CHICAGO - By this time next year, virtually every offering statement for large municipal bond issues will discuss the issuer's plans for providing secondary market disclosure, Richmond attorney Dean Pope told bond lawyers yesterday.

Pope, a partner with Hunton & Williams in Richmond, made the prediction in a keynote speech at the 18th Annual Bond Attorneys Workshop here.

His statement came less than 24 hours after Christopher Taylor, the executive director of the Municipal Securities Rulemaking Board, told market participants at a New York luncheon that the Securities and Exchange Commission has begun developing a new standard. The standard could lead to a new regulation requiring ongoing disclosure and the SEC wants broad market, input by January on what issuers should be required to disclose.

Pope told a packed session that he hopes the SEC does not go overboard in developing its "checklist" of what secondary market disclosure ought to look like. "I hope everyone recognizes that continuing disclosure for municipal issues cannot and should not be expected to look like that for ... companies" that are required to comply with the SEC's current disclosure standards for corporations registered with the agency, he said.

"It would be unwise and foolish to expect a political subdivision run by elected officials to behave like a reporting company, at least without a long period of adjustment," Pope said.

Nevertheless, Pope said, he realizes that new requirements on continuing disclosure are coming. "It is important that we and our state and local government clients help the regulators find the proper way to deal with this problem."

Pope said a plan the MSRB was considering would have been a "logical step." The board wanted to require dealers to alert buyers in writing at the time of a bond sale whether the issuer intends to provide secondary market disclosure and to tell investors that the lack of such disclosure could affect the price and liquidity of their bonds.

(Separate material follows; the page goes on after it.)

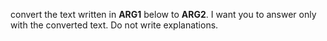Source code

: convert the text written in __ARG1__ below to __ARG2__. I want you to answer only with the converted text. Do not write explanations.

"Such a rule would still leave issuers free to decline to make continuing disclosure as long as the prospectus clearly explained that decision and its implications. The market would then be free to put its own value on continuing disclosure," Pope said.

But Taylor told the Municipal Forum of New York Wednesday that the SEC is stepping in with a tougher standard. "We played our ace. But the SEC appears to have trumped us for the time being." he said.

SEC staff members have been considering proposing a rule that would bar dealers from recommending, and possibly even selling, bonds to investors in cases where issuers do not pledge to provide ongoing disclosure.

Pope said that with or without a new SEC standard, issuers such as hospitals and retirement communities will by this time next year find it difficult, if not impossible, to sell their bonds at attractive rates if they do not agree to make continuing disclosure.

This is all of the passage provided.